→ Exercise brief: Look through the entries below and extract exactly the lines from the one containing "## Task 2: Credit Card Fraud Detection" through the one containing "- Evaluated model", ends included.

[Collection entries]
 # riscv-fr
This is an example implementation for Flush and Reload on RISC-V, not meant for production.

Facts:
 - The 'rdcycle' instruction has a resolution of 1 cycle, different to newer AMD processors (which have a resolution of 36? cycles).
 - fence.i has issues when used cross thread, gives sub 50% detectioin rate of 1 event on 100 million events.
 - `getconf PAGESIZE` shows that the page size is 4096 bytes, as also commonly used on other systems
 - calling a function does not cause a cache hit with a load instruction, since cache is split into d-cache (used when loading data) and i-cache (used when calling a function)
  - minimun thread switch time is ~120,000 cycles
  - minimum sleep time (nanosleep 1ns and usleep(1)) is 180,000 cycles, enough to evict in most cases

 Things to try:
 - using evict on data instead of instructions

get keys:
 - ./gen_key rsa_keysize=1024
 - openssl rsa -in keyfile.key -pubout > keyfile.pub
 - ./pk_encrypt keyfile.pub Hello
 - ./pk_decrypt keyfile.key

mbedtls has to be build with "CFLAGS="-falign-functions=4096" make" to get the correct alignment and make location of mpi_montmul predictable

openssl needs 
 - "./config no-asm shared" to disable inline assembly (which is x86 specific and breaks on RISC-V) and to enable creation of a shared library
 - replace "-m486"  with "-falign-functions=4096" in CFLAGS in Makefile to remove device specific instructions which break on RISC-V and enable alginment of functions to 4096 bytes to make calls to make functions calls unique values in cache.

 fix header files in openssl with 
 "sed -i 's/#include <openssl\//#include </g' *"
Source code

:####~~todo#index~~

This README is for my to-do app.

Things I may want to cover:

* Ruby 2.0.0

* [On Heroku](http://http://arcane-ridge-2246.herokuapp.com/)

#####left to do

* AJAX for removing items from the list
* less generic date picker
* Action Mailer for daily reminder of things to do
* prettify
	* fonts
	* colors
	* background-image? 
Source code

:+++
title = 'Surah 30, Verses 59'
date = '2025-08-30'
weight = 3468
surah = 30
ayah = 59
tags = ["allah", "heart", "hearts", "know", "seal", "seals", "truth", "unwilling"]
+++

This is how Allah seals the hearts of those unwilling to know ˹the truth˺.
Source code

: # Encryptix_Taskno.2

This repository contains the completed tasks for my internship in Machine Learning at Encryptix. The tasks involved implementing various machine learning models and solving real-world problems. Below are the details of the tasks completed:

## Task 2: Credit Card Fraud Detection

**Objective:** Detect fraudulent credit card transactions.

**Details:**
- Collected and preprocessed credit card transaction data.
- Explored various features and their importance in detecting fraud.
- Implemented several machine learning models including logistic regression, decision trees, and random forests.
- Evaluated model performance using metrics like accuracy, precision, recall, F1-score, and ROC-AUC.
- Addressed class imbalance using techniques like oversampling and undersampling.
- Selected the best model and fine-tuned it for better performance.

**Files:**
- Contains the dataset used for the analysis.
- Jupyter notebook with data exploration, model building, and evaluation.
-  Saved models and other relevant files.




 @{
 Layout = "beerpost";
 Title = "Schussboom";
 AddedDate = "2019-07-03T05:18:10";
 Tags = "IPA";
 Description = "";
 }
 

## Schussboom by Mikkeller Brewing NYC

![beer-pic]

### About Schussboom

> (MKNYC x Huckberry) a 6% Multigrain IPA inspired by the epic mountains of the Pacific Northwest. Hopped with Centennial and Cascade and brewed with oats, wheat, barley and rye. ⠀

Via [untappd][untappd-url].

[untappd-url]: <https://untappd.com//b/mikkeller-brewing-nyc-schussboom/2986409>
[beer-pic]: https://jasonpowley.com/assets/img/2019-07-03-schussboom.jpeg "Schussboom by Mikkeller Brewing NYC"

→ Answer to this problem:
## Task 2: Credit Card Fraud Detection

**Objective:** Detect fraudulent credit card transactions.

**Details:**
- Collected and preprocessed credit card transaction data.
- Explored various features and their importance in detecting fraud.
- Implemented several machine learning models including logistic regression, decision trees, and random forests.
- Evaluated model performance using metrics like accuracy, precision, recall, F1-score, and ROC-AUC.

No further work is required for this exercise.